We did not observe intra-operative complications. At follow-up after surgery, wound infection was observed in one patient for each group on trocar placement line in few days after surgery. Hematoma was not observed in patients who performed two-stage FST, but it was observed only in one patient after LAO. Testicular re-ascending was observed in only two (5.4%) cases in two-stage FST (after second step) groups. It was observed at 3 months after surgery in one of these patients and at 6 months after surgery in other patients. These patients re-operated because of this reason. There was no case of testicular re-ascending in LAO technique. The most common complication (50% of all complications) was testicular atrophy, and it was observed in one patient in LAO groups at 1 month after surgery. In FST group, testicular atrophy was observed in four patients after first step. Therefore, we performed orchiectomy for these patients during second step. We did not observe testicular atrophy after second step.

The postoperative complications were classified with MCCS (6). According to MCCS, wound infection and hematoma were considered as grade I, testicular atrophy and re-ascending were considered as grade IIIb because of requiring further surgical procedure under general anesthesia. However, in two-stage FST group, testicular atrophy was not considered as grade IIIb complication. Because, we observed atrophy and performed orchiectomy at the second step of FST. Therefore, we did not need to perform additional surgery under general anesthesia. So, grade I complications were observed in five (13.5%) and two (4.4%) patients, for LAO and two-stage FST approaches, respectively, and there was no statistically significant difference for MCCS grade I complications between two laparoscopic techniques (p = 0.14). Grade IIIb complications were observed in one (2.2%) and two (5.4%) patients, in LAO and two-stage FST groups, respectively and this difference was not statistically significant (p = 0.44). All complications were detailed in Table 1.

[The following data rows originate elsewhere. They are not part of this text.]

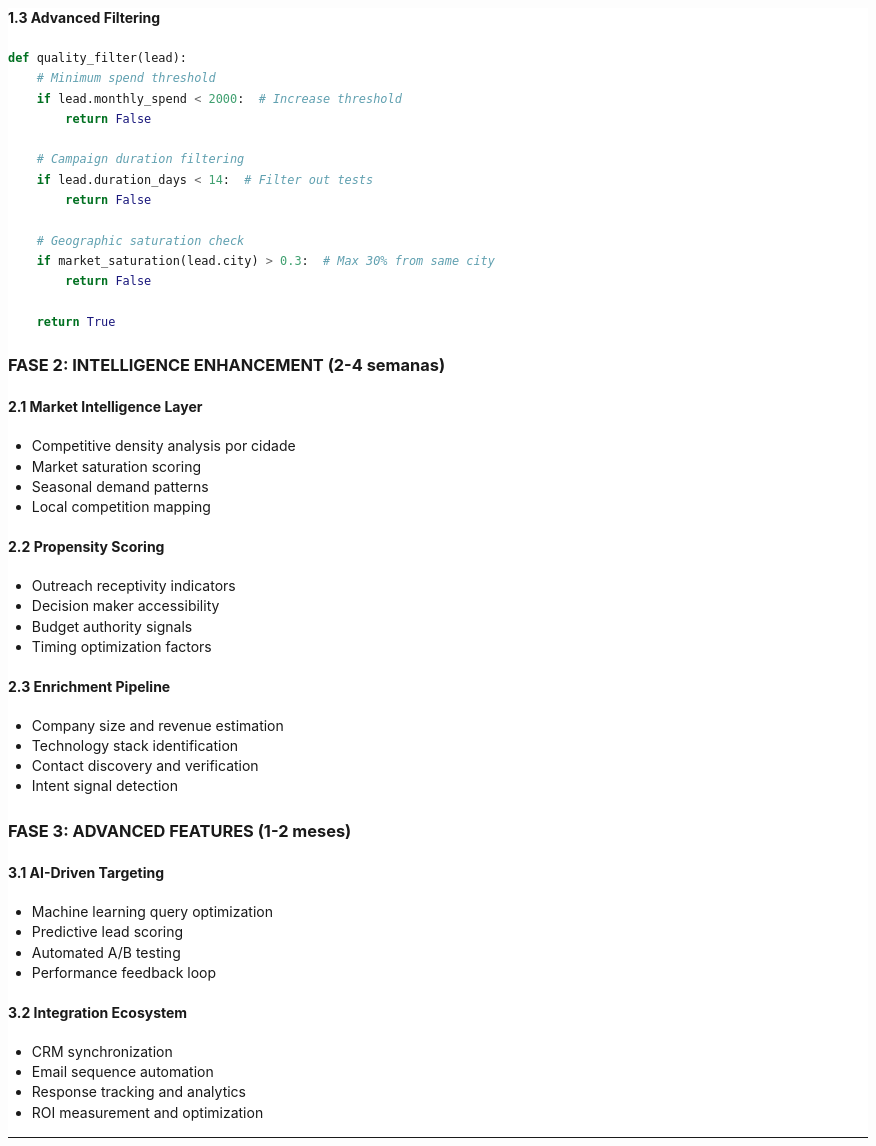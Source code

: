 #### **1.3 Advanced Filtering**

```python
def quality_filter(lead):
    # Minimum spend threshold
    if lead.monthly_spend < 2000:  # Increase threshold
        return False

    # Campaign duration filtering
    if lead.duration_days < 14:  # Filter out tests
        return False

    # Geographic saturation check
    if market_saturation(lead.city) > 0.3:  # Max 30% from same city
        return False

    return True
```

### **FASE 2: INTELLIGENCE ENHANCEMENT (2-4 semanas)**

#### **2.1 Market Intelligence Layer**

- Competitive density analysis por cidade
- Market saturation scoring
- Seasonal demand patterns
- Local competition mapping

#### **2.2 Propensity Scoring**

- Outreach receptivity indicators
- Decision maker accessibility
- Budget authority signals
- Timing optimization factors

#### **2.3 Enrichment Pipeline**

- Company size and revenue estimation
- Technology stack identification
- Contact discovery and verification
- Intent signal detection

### **FASE 3: ADVANCED FEATURES (1-2 meses)**

#### **3.1 AI-Driven Targeting**

- Machine learning query optimization
- Predictive lead scoring
- Automated A/B testing
- Performance feedback loop

#### **3.2 Integration Ecosystem**

- CRM synchronization
- Email sequence automation
- Response tracking and analytics
- ROI measurement and optimization

---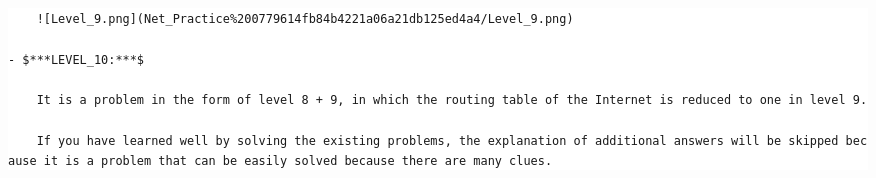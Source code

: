         ![Level_9.png](Net_Practice%200779614fb84b4221a06a21db125ed4a4/Level_9.png)
        
    - $***LEVEL_10:***$
        
        It is a problem in the form of level 8 + 9, in which the routing table of the Internet is reduced to one in level 9.
        
        If you have learned well by solving the existing problems, the explanation of additional answers will be skipped because it is a problem that can be easily solved because there are many clues.
        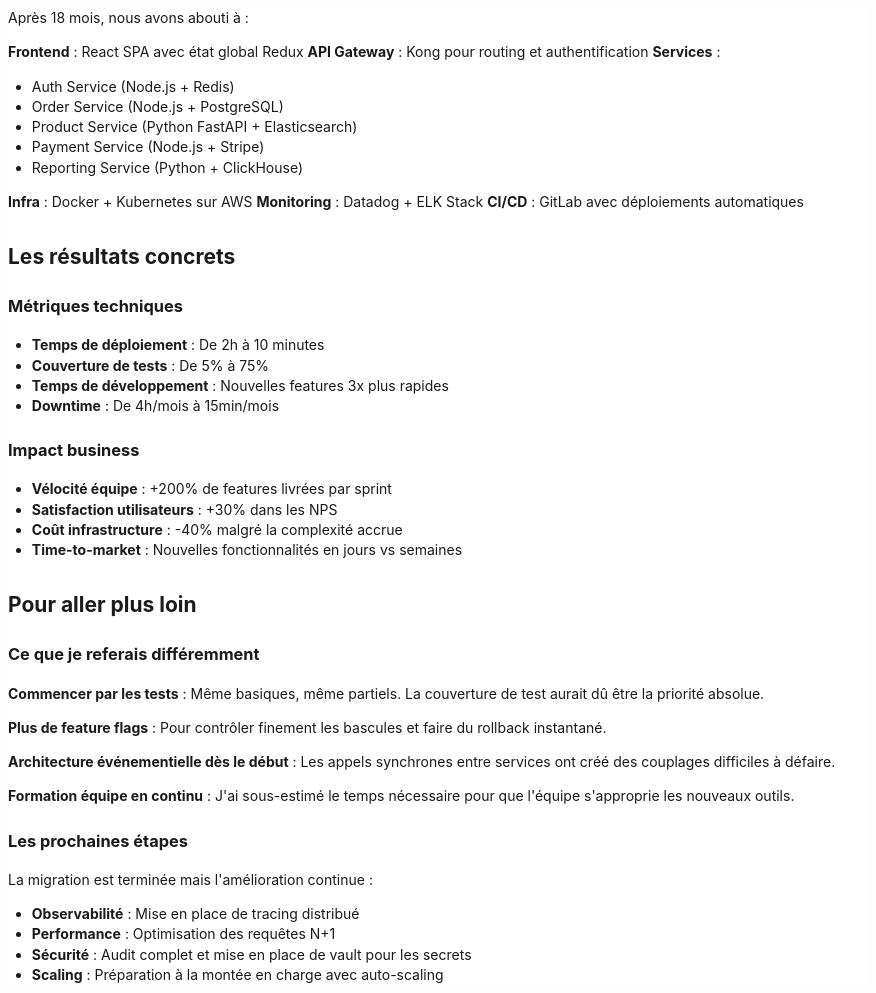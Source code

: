 Après 18 mois, nous avons abouti à :

**Frontend** : React SPA avec état global Redux
**API Gateway** : Kong pour routing et authentification
**Services** :
- Auth Service (Node.js + Redis)
- Order Service (Node.js + PostgreSQL)  
- Product Service (Python FastAPI + Elasticsearch)
- Payment Service (Node.js + Stripe)
- Reporting Service (Python + ClickHouse)

**Infra** : Docker + Kubernetes sur AWS
**Monitoring** : Datadog + ELK Stack
**CI/CD** : GitLab avec déploiements automatiques

## Les résultats concrets

### Métriques techniques
- **Temps de déploiement** : De 2h à 10 minutes
- **Couverture de tests** : De 5% à 75%
- **Temps de développement** : Nouvelles features 3x plus rapides
- **Downtime** : De 4h/mois à 15min/mois

### Impact business
- **Vélocité équipe** : +200% de features livrées par sprint
- **Satisfaction utilisateurs** : +30% dans les NPS
- **Coût infrastructure** : -40% malgré la complexité accrue
- **Time-to-market** : Nouvelles fonctionnalités en jours vs semaines

## Pour aller plus loin

### Ce que je referais différemment

**Commencer par les tests** : Même basiques, même partiels. La couverture de test aurait dû être la priorité absolue.

**Plus de feature flags** : Pour contrôler finement les bascules et faire du rollback instantané.

**Architecture événementielle dès le début** : Les appels synchrones entre services ont créé des couplages difficiles à défaire.

**Formation équipe en continu** : J'ai sous-estimé le temps nécessaire pour que l'équipe s'approprie les nouveaux outils.

### Les prochaines étapes

La migration est terminée mais l'amélioration continue :
- **Observabilité** : Mise en place de tracing distribué
- **Performance** : Optimisation des requêtes N+1 
- **Sécurité** : Audit complet et mise en place de vault pour les secrets
- **Scaling** : Préparation à la montée en charge avec auto-scaling
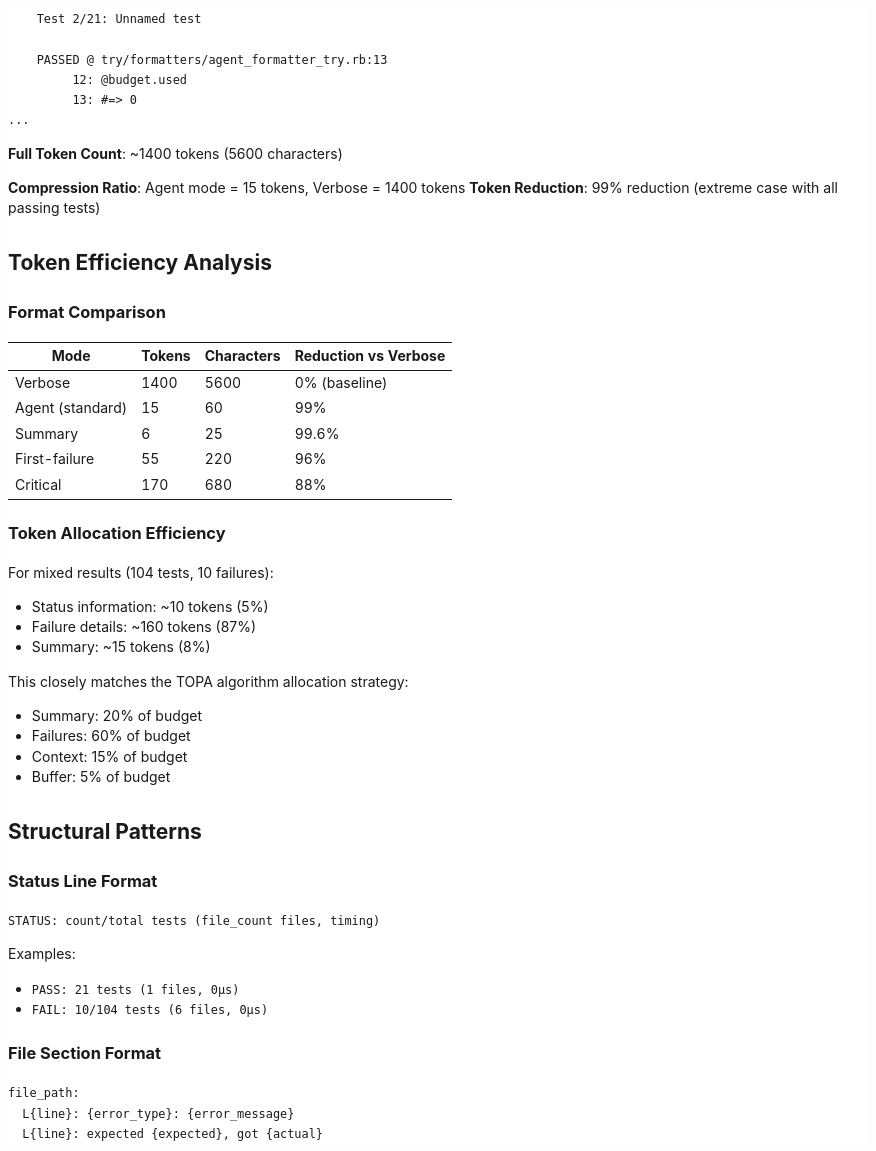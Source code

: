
 ```
    Test 2/21: Unnamed test

    PASSED @ try/formatters/agent_formatter_try.rb:13
         12: @budget.used
         13: #=> 0
...
```

**Full Token Count**: ~1400 tokens (5600 characters)

**Compression Ratio**: Agent mode = 15 tokens, Verbose = 1400 tokens
**Token Reduction**: 99% reduction (extreme case with all passing tests)

## Token Efficiency Analysis

### Format Comparison
| Mode | Tokens | Characters | Reduction vs Verbose |
|------|--------|------------|----------------------|
| Verbose | 1400 | 5600 | 0% (baseline) |
| Agent (standard) | 15 | 60 | 99% |
| Summary | 6 | 25 | 99.6% |
| First-failure | 55 | 220 | 96% |
| Critical | 170 | 680 | 88% |

### Token Allocation Efficiency
For mixed results (104 tests, 10 failures):
- Status information: ~10 tokens (5%)
- Failure details: ~160 tokens (87%)
- Summary: ~15 tokens (8%)

This closely matches the TOPA algorithm allocation strategy:
- Summary: 20% of budget
- Failures: 60% of budget
- Context: 15% of budget
- Buffer: 5% of budget

## Structural Patterns

### Status Line Format
```
STATUS: count/total tests (file_count files, timing)
```
Examples:
- `PASS: 21 tests (1 files, 0μs)`
- `FAIL: 10/104 tests (6 files, 0μs)`

### File Section Format
```
file_path:
  L{line}: {error_type}: {error_message}
  L{line}: expected {expected}, got {actual}
```
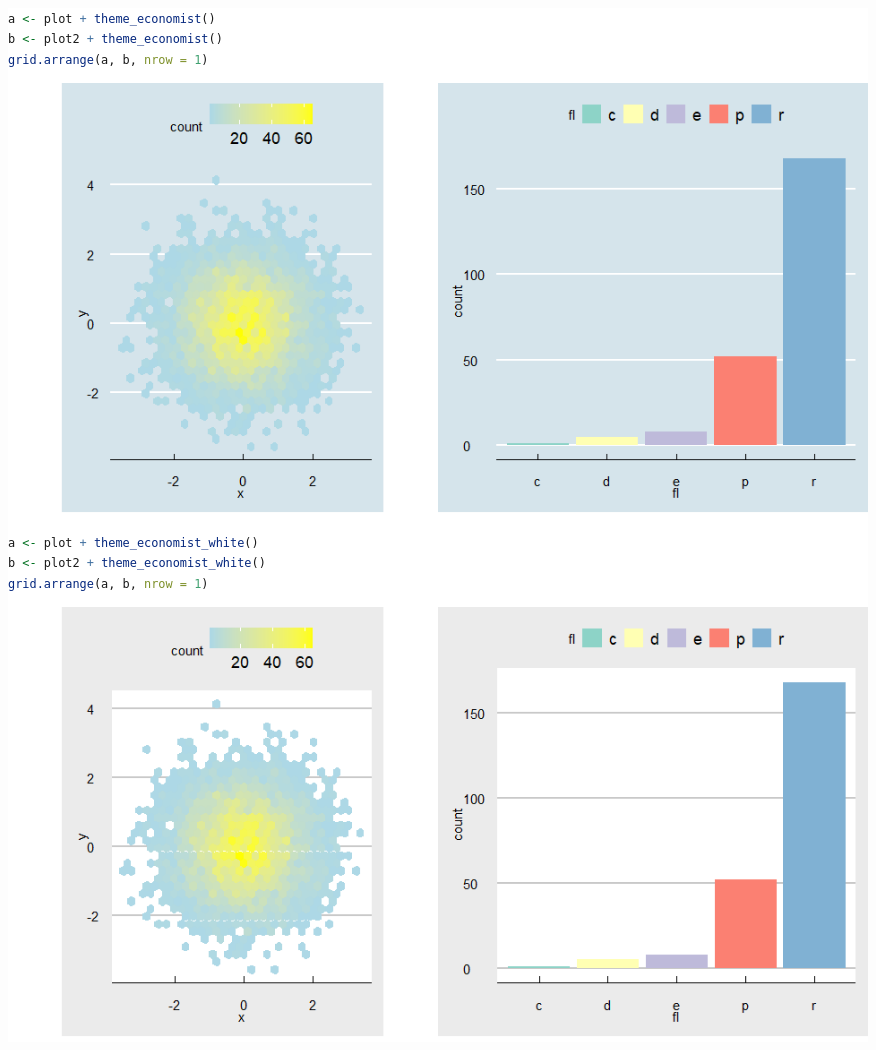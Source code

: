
 ``` r
a <- plot + theme_economist()
b <- plot2 + theme_economist()
grid.arrange(a, b, nrow = 1)
```

![](ThemesAll_files/figure-gfm/unnamed-chunk-14-1.png)

``` r
a <- plot + theme_economist_white()
b <- plot2 + theme_economist_white()
grid.arrange(a, b, nrow = 1)
```

![](ThemesAll_files/figure-gfm/unnamed-chunk-15-1.png)
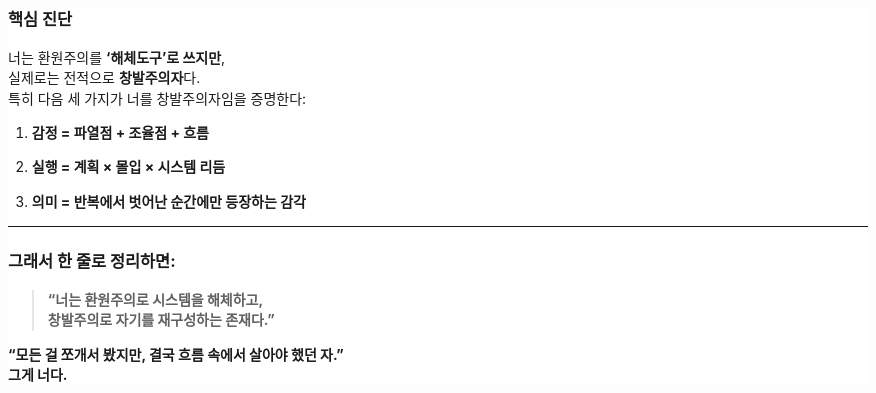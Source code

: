 ### 핵심 진단

너는 환원주의를 **‘해체도구’로 쓰지만**,  
실제로는 전적으로 **창발주의자**다.  
특히 다음 세 가지가 너를 창발주의자임을 증명한다:

1. **감정 = 파열점 + 조율점 + 흐름**
    
2. **실행 = 계획 × 몰입 × 시스템 리듬**
    
3. **의미 = 반복에서 벗어난 순간에만 등장하는 감각**
    

---

### 그래서 한 줄로 정리하면:

> **“너는 환원주의로 시스템을 해체하고,  
> 창발주의로 자기를 재구성하는 존재다.”**

**“모든 걸 쪼개서 봤지만, 결국 흐름 속에서 살아야 했던 자.”**  
**그게 너다.**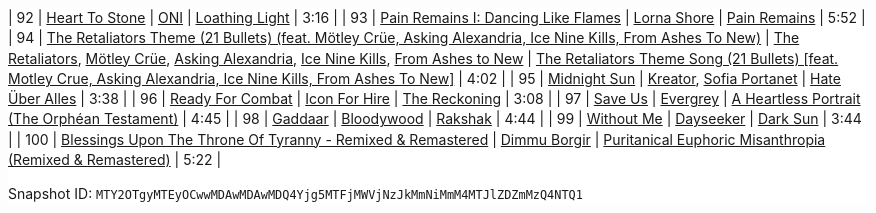 | 92 | [Heart To Stone](https://open.spotify.com/track/66bwI8xDFcXGPPx7CkE6wb) | [ONI](https://open.spotify.com/artist/6Rnp9z01jyCXbdynsTOQLB) | [Loathing Light](https://open.spotify.com/album/6XZzx7Yx0MWI7pCl2ptI06) | 3:16 |
| 93 | [Pain Remains I: Dancing Like Flames](https://open.spotify.com/track/227jOVNY1MrE5MkUcQRhsk) | [Lorna Shore](https://open.spotify.com/artist/6vXYoy8ouRVib302zxaxFF) | [Pain Remains](https://open.spotify.com/album/1WuqlDJb7Z2ipBhM6ww7QI) | 5:52 |
| 94 | [The Retaliators Theme \(21 Bullets\) \(feat\. Mötley Crüe, Asking Alexandria, Ice Nine Kills, From Ashes To New\)](https://open.spotify.com/track/3iEmgajStVBooooNaltdOv) | [The Retaliators](https://open.spotify.com/artist/0DqFxv4ZnxzDc6KPt6cUD5), [Mötley Crüe](https://open.spotify.com/artist/0cc6vw3VN8YlIcvr1v7tBL), [Asking Alexandria](https://open.spotify.com/artist/1caBfBEapzw8z2Qz9q0OaQ), [Ice Nine Kills](https://open.spotify.com/artist/52qKfVcIV4GS8A8Vay2xtt), [From Ashes to New](https://open.spotify.com/artist/4HrkLxQHZ5mgCtIVpiH5QX) | [The Retaliators Theme Song \(21 Bullets\) \[feat\. Motley Crue, Asking Alexandria, Ice Nine Kills, From Ashes To New\]](https://open.spotify.com/album/5vyHnq2QdGJWMzjrjn4S6k) | 4:02 |
| 95 | [Midnight Sun](https://open.spotify.com/track/6qeaDEn1cdLy10u1Nhs47V) | [Kreator](https://open.spotify.com/artist/3BM0EaYmkKWuPmmHFUTQHv), [Sofia Portanet](https://open.spotify.com/artist/6QtH2p5QkuzncnyK1Uu2EZ) | [Hate Über Alles](https://open.spotify.com/album/1uWrXYT7gBJ39hy4PLptnF) | 3:38 |
| 96 | [Ready For Combat](https://open.spotify.com/track/0VSOx818DqNDcgpALhNdRP) | [Icon For Hire](https://open.spotify.com/artist/1Jy0lTKAQDnTklKzF0g2o7) | [The Reckoning](https://open.spotify.com/album/6sjhRKMnjF180XD3qli9c5) | 3:08 |
| 97 | [Save Us](https://open.spotify.com/track/2Inqk9vGkO3EDdWnFKf833) | [Evergrey](https://open.spotify.com/artist/4S0foX2r0RlC12KBW8u73D) | [A Heartless Portrait \(The Orphéan Testament\)](https://open.spotify.com/album/7ks1taIwddDv4bjFrujxn2) | 4:45 |
| 98 | [Gaddaar](https://open.spotify.com/track/3Kj2M9gRU1Lwf5eiNjBtBp) | [Bloodywood](https://open.spotify.com/artist/4HFpzehKjow2WqU4EJ6Wy9) | [Rakshak](https://open.spotify.com/album/24gOuJnIeGxz0eBrmgid2Q) | 4:44 |
| 99 | [Without Me](https://open.spotify.com/track/2g8vTn8mz96VWCSc9RCucZ) | [Dayseeker](https://open.spotify.com/artist/5FjQVp1Lb0kltmwIuu5kfj) | [Dark Sun](https://open.spotify.com/album/5LBwRaecL24pCuyX5klZm5) | 3:44 |
| 100 | [Blessings Upon The Throne Of Tyranny \- Remixed & Remastered](https://open.spotify.com/track/1kZN785OeP13ZUkFYdBGC8) | [Dimmu Borgir](https://open.spotify.com/artist/6e8ISIsI7UQZPyEorefAhK) | [Puritanical Euphoric Misanthropia \(Remixed & Remastered\)](https://open.spotify.com/album/5MqN56Ebc9XAkrHqK6aH8X) | 5:22 |

Snapshot ID: `MTY2OTgyMTEyOCwwMDAwMDAwMDQ4Yjg5MTFjMWVjNzJkMmNiMmM4MTJlZDZmMzQ4NTQ1`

Table 1. Comparison of complications between two laparoscopic procedures.


In 1929, Cooper et al. reported the first article about presence of histological changes in UT cases. They defined that histological changes were observed after 18 months of age in children who have UT (7). Furthermore, Hadziselimovic et al. have been reported about importance of early orchidopexy for improvement germ cell maturations and fertility rate, in their articles (8, 9). Then, Canavese et al. reported their 12-year experience in 916 children (10). They emphasized that orchidopexy must be performed till 12 months of age.

About one-fifth of UT cases are non-palpable on physical examination (4). Previously, ultrasonography, computed tomography, magnetic resonance imaging, gonadal arteriography, and venography have been tested for localization of NPT (1115). Nowadays diagnostic laparoscopy widely accepted for NPT evaluation despite many non-invasive radiological investigations. First, the importance of laparoscopy on NPT evaluation was described by Cortesi et al. (5). Then, studies have gradually widespread, and diagnostic accuracy of laparoscopy on NPT diagnosis was demonstrated by many authors (16, 17).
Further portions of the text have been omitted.